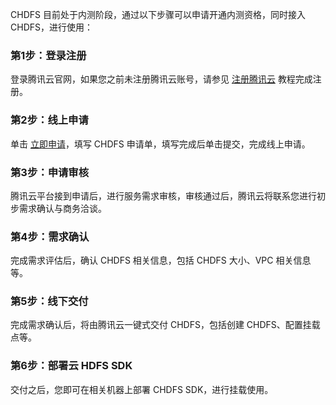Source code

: CHDFS 目前处于内测阶段，通过以下步骤可以申请开通内测资格，同时接入 CHDFS，进行使用：
### 第1步：登录注册
登录腾讯云官网，如果您之前未注册腾讯云账号，请参见 [注册腾讯云](https://cloud.tencent.com/document/product/378/17985) 教程完成注册。

### 第2步：线上申请
单击 [立即申请]()，填写 CHDFS 申请单，填写完成后单击提交，完成线上申请。

### 第3步：申请审核
腾讯云平台接到申请后，进行服务需求审核，审核通过后，腾讯云将联系您进行初步需求确认与商务洽谈。

### 第4步：需求确认
完成需求评估后，确认 CHDFS 相关信息，包括 CHDFS 大小、VPC 相关信息等。

### 第5步：线下交付
完成需求确认后，将由腾讯云一键式交付 CHDFS，包括创建 CHDFS、配置挂载点等。

### 第6步：部署云 HDFS SDK
交付之后，您即可在相关机器上部署 CHDFS SDK，进行挂载使用。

########################################

## Exercise prompt:
Return, please, every line from the one that contains "### 第1步：登录注册" through the final line of the listing, exactly, and no others.

## Task result:
### 第1步：登录注册
登录腾讯云官网，如果您之前未注册腾讯云账号，请参见 [注册腾讯云](https://cloud.tencent.com/document/product/378/17985) 教程完成注册。

### 第2步：线上申请
单击 [立即申请]()，填写 CHDFS 申请单，填写完成后单击提交，完成线上申请。

### 第3步：申请审核
腾讯云平台接到申请后，进行服务需求审核，审核通过后，腾讯云将联系您进行初步需求确认与商务洽谈。

### 第4步：需求确认
完成需求评估后，确认 CHDFS 相关信息，包括 CHDFS 大小、VPC 相关信息等。

### 第5步：线下交付
完成需求确认后，将由腾讯云一键式交付 CHDFS，包括创建 CHDFS、配置挂载点等。

### 第6步：部署云 HDFS SDK
交付之后，您即可在相关机器上部署 CHDFS SDK，进行挂载使用。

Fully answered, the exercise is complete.